Dáil debates

Thursday, 20 April 2023

Ceisteanna ó Cheannairí - Leaders' Questions

 

12:30 pm

Photo of Joan CollinsJoan Collins (Dublin South Central, Independents 4 Change) | Oireachtas source

I hope the Tánaiste will be a bit more progressive in answering me. The Danish Government decided last week to leave the Energy Charter Treaty. It joined a growing list of European countries that have left the treaty. Eight European countries have declared intentions to leave and 15 EU member states, at least 60% of the EU population, are needed for the EU to withdraw from the treaty. Final talks are ongoing at the moment. The treaty has been described as a threat to climate action by civil society groups and UN experts. It violates the goals of the Paris climate agreement by offering legal protection to climate-wrecking fossil fuel companies. This treaty allows fossil fuel companies to sue governments due to reduced profits because of environmental reforms of climate action. The most notorious case is the suing of the Netherlands for €2 billion by German giants RWE and Juniper for the Netherlands' decision to phase out coal.

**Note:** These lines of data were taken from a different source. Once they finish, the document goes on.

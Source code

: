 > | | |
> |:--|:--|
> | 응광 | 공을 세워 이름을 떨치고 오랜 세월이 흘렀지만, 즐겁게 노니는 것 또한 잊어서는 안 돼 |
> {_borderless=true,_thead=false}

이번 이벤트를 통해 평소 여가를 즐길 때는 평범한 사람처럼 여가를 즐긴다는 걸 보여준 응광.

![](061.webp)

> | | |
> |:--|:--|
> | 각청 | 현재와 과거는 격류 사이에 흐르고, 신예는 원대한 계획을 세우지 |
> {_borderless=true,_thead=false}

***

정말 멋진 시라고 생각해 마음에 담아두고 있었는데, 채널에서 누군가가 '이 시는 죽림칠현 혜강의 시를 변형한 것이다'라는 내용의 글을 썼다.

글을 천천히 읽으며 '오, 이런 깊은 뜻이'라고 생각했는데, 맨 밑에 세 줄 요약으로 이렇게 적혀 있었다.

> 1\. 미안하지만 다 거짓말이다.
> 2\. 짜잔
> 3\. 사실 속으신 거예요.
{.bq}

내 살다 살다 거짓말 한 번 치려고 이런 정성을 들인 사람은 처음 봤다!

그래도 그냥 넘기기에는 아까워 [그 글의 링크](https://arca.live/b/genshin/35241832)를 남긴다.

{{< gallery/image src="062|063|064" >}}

We are in the middle of a climate catastrophe and our Government, which contains a so-called Green Party, cannot support a decision to leave a treaty that allows giant corporations, which are already making billions of euro in extra profit due to price-gouging and greed, to sue governments for essential moves such as phasing out fossil fuels like coal. Coal is one of the fossil fuels most deadly to the planet and we are allowing corporations with billions of euro in profits to sue countries over its phasing out. It is a joke. In 2001, the Intergovernmental Panel on Climate Change, IPCC, said we are protecting €2.15 trillion in profits for these energy companies. We have seen this time and again with treaties such as the Comprehensive Economic and Trade Agreement, CETA, and the Transatlantic Trade and Investment Partnership, TTIP. The Government seems wed to the idea that giant companies with multi-billion euro profit lines that grow year by year should have the right to sue our Government for implementing reforms to protect our citizens and this planet from the harms of climate change and the profit and greed of neoliberal capitalism.

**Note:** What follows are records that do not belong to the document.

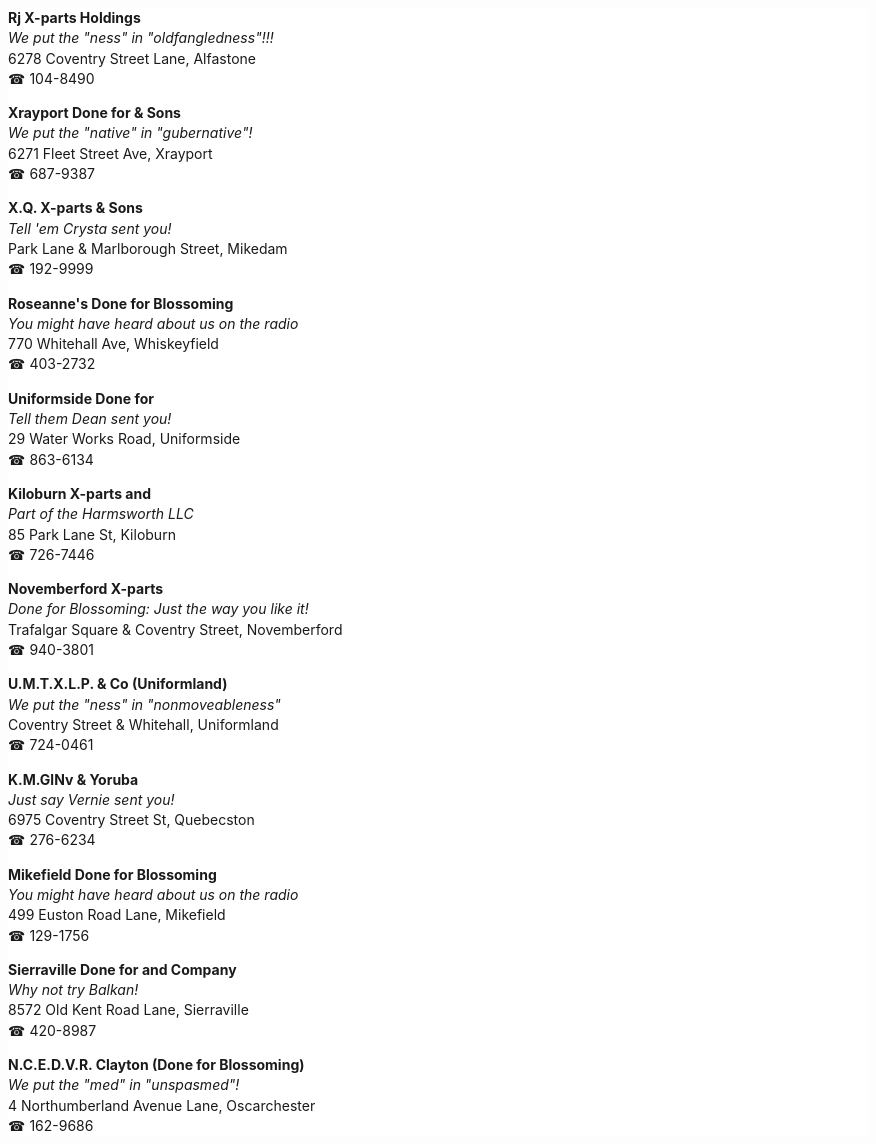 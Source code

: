 **Rj X-parts Holdings**  
_We put the "ness" in "oldfangledness"!!!_  
6278 Coventry Street Lane, Alfastone  
☎ 104-8490

**Xrayport Done for & Sons**  
_We put the "native" in "gubernative"!_  
6271 Fleet Street Ave, Xrayport  
☎ 687-9387

**X.Q. X-parts & Sons**  
_Tell 'em Crysta sent you!_  
Park Lane & Marlborough Street, Mikedam  
☎ 192-9999

**Roseanne's Done for Blossoming**  
_You might have heard about us on the radio_  
770 Whitehall Ave, Whiskeyfield  
☎ 403-2732

**Uniformside Done for**  
_Tell them Dean sent you!_  
29 Water Works Road, Uniformside  
☎ 863-6134

**Kiloburn X-parts and**  
_Part of the Harmsworth LLC_  
85 Park Lane St, Kiloburn  
☎ 726-7446

**Novemberford X-parts**  
_Done for Blossoming: Just the way you like it!_  
Trafalgar Square & Coventry Street, Novemberford  
☎ 940-3801

**U.M.T.X.L.P. & Co (Uniformland)**  
_We put the "ness" in "nonmoveableness"_  
Coventry Street & Whitehall, Uniformland  
☎ 724-0461

**K.M.GlNv & Yoruba**  
_Just say Vernie sent you!_  
6975 Coventry Street St, Quebecston  
☎ 276-6234

**Mikefield Done for Blossoming**  
_You might have heard about us on the radio_  
499 Euston Road Lane, Mikefield  
☎ 129-1756

**Sierraville Done for and Company**  
_Why not try Balkan!_  
8572 Old Kent Road Lane, Sierraville  
☎ 420-8987

**N.C.E.D.V.R. Clayton (Done for Blossoming)**  
_We put the "med" in "unspasmed"!_  
4 Northumberland Avenue Lane, Oscarchester  
☎ 162-9686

The Minister for the Environment, Climate and Communications, Deputy Ryan, stated that Ireland will support an EU decision to leave the treaty and our geography and educated workforce offers us one of the greatest opportunities to lead on new green technologies and policies. We can be sued for developing those policies because it is eating into the profits of those companies. More than that, year by year, one IPCC report after another states that the world is hurtling towards a disaster of unmanageable proportions. Scientists and experts are talking about societal and economic collapse on a scale not seen in modern times. People all over the world are dying because of the climate catastrophe. This treaty is in direct opposition to taking action on this disaster. Experts call this treaty utter failure and ecocide. Will this Government commit to leaving the treaty or will it continue to support a treaty that values the profits of massive corporations over the lives of every person who lives on this planet?